Editorial

Paz y concordia

Editorial para el Domingo 12 de Agosto de 2018
Paz y concordia
Todos los hondureños, en su condición de persona, tienen igual dignidad y deben tender a la unidad de propósitos, para que se pueda alcanzar el bien común. O sea obtener las condiciones de la vida social, mediante las cuales los hombres, como las familias, así como los grupos sociales intermedios, puedan lograr su propia perfección.
Esa perfección se manifiesta siempre que a todo hondureño le sean respetados sus derechos y deberes humanos. Lo cual en la actualidad está muy lejos de la realidad. Se palpa un clima de violencia y de conflictos sociales, políticos y económicos que afectan incluso hasta el respeto a la vida humana. E inducen a emigrar a Norteamérica. Así lo ha confirmado la delegación de la CIDH que recién ha visitado Honduras, y ha hecho un total de 25 recomendaciones, que ellos consideran importantes para que en el país exista un clima propicio para vivir en paz (“tranquilidad en el orden”) y también en concordia (“de común acuerdo y consentimiento”) aunque, por otra parte se nota son impulsadores de la “ideología de género”, pues lamentan, que la misma, no esté incluida en el sistema educativo hondureño.
Todos los miembros de nuestra sociedad están obligados, a prestar su colaboración, según sea su capacidad, para que se logre alcanzar el bien común. Pero se trata de colaborar en forma decidida, no limitándose únicamente a las ventajas personales que uno pueda obtener, sino que asumiendo la responsabilidad que le corresponde de trabajar, por el mejoramiento de la sociedad entera y el beneficio de toda la ciudadanía.
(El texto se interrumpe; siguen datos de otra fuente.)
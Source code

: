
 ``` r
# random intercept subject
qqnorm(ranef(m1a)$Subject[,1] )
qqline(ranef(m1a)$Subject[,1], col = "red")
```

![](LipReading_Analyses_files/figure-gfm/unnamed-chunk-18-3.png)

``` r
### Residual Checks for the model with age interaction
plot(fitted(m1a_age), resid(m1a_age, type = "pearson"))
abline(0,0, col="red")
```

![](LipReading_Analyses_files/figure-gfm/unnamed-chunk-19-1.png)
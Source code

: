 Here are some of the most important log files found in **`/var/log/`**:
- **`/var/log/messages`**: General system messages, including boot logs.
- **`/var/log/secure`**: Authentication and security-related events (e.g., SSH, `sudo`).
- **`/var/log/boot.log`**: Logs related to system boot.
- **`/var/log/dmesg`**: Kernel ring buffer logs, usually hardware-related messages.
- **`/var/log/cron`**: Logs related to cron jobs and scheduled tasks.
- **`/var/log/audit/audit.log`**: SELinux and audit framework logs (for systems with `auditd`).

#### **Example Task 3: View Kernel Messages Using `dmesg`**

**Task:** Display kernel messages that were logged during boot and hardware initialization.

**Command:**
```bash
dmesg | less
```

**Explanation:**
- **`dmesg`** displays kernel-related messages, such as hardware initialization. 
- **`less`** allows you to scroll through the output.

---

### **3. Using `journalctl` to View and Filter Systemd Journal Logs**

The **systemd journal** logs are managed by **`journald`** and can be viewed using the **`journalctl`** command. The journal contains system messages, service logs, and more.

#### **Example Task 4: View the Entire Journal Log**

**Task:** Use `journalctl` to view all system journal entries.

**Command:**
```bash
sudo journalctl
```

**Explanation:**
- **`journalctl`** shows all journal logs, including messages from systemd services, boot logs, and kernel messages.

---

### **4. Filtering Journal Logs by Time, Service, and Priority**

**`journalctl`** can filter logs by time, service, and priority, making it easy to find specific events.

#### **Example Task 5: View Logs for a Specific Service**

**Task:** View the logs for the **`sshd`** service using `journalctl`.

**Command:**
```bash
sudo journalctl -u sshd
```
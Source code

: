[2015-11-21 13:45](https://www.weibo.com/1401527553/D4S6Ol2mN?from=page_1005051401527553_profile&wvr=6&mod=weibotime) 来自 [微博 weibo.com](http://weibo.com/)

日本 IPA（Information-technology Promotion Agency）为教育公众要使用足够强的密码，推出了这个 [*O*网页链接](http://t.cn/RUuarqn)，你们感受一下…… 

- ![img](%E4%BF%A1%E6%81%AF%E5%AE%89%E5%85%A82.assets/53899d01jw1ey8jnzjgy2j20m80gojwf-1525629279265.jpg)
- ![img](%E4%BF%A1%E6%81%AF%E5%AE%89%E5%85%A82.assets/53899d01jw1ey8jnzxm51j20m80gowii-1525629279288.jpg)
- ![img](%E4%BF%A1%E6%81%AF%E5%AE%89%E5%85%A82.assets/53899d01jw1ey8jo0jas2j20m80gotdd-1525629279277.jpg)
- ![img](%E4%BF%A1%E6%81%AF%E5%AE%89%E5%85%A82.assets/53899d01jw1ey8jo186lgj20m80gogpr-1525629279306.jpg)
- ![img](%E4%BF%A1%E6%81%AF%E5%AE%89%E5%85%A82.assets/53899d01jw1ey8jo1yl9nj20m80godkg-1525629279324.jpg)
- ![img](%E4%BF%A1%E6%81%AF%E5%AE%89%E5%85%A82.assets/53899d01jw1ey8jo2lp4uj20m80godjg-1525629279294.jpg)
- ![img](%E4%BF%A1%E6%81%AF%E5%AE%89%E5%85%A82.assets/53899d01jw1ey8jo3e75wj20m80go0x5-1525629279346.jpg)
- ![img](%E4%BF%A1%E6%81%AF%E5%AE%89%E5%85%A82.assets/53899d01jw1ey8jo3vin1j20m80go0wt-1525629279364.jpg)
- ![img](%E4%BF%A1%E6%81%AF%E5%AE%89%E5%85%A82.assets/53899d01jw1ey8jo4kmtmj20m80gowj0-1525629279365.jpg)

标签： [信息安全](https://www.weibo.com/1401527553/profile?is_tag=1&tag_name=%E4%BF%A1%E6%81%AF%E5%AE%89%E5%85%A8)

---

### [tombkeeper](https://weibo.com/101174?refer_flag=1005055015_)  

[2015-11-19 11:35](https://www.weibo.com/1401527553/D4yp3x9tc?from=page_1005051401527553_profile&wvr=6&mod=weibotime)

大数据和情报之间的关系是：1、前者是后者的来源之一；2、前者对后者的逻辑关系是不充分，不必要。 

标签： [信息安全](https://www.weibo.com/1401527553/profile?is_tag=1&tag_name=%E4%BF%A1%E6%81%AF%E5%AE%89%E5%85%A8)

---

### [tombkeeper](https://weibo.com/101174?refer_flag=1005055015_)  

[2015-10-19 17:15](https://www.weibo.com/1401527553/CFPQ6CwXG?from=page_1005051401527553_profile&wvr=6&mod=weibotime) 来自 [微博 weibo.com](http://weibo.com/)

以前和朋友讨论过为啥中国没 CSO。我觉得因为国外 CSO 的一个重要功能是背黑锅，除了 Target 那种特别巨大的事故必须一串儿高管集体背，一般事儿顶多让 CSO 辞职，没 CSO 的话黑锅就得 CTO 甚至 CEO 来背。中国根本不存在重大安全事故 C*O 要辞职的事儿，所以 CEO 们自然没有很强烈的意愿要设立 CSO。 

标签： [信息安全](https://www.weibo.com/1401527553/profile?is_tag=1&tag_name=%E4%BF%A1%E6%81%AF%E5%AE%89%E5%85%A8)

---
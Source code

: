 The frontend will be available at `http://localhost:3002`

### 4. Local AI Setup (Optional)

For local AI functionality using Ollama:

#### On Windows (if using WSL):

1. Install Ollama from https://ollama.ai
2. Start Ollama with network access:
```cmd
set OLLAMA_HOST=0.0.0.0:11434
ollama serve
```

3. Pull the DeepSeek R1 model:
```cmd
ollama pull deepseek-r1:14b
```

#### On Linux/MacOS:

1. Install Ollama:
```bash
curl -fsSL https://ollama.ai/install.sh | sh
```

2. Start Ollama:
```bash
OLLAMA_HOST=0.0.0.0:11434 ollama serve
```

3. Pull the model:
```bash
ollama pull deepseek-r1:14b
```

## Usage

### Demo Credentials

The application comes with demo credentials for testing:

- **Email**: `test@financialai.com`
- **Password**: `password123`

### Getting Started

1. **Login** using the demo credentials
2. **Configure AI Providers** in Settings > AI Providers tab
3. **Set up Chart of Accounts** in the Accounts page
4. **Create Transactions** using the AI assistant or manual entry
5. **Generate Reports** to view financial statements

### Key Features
Esa participación en el logro del bien común significa: trabajar por una sociedad que sea pacífica; interesarse por la organización de los poderes del Estado; obedecer el Sistema de Leyes que rige la nación; colaborar en el cuidado del ambiente y defender los centros poblados de la vulnerabilidad de las viviendas pobres, y finalmente impulsar la prestación de los servicios esenciales de la vida comunitaria: transporte, educación, libertad de comunicación, acceso a la cultura y libertad religiosa y política, desgraciadamente en Honduras no todos han podido alcanzar las condiciones de vida social resultantes de la búsqueda del bien común. Hay desigualdades enormes, entre pocos que tienen muchos bienes materiales y la mayoría de la población (70%) que apenas sobrevive, siendo víctimas de la injusticia social, que les obliga a una existencia con grandes necesidades.
El bien común, debe ser impulsado por el Estado, pues de hecho es la razón de ser de la autoridad política. Por lo tanto, debe garantizar la unidad y la organización de la sociedad civil de la que es una expresión. De esta manera se puede afirmar que el fin de la vida social es alcanzar el bien común que las condiciones históricas permitan.
El bien común abarca también bienes espirituales, por ello la Iglesia Católica trabaja de manera ardua en alcanzar lograrlo. Con demostraciones visibles como la “marcha por la paz y por la vida” organizada por la Pastoral de Movimientos Laicales, para exaltar el valor de la vida humana, como “don de Dios”. Además, por la defensa continua del Sacramento del Matrimonio entre hombre y mujer, como fundamento esencial de la formación de una familia, célula básica de toda sociedad humana.
En los actuales momentos para mantener la paz y la concordia, se debe continuar el impulso de combate a la corrupción y establecer el diálogo nacional. Para que entre las distintas fuerzas del espectro político hondureño, se pueda lograr un fortalecimiento de las Instituciones que permita establecer las medidas políticas, sociales y económicas que coadyuven a eliminar la violencia, el insulto y el irrespeto entre los grupos políticos.
Y así poder armonizar las medidas adecuadas a realizar y forjar el desarrollo económico de Honduras, que lleven hacia la eliminación de la pobreza y la exclusión.
Escuchemos con atención las palabras del Señor Jesús: “Todo es posible….para aquel que tiene fe”.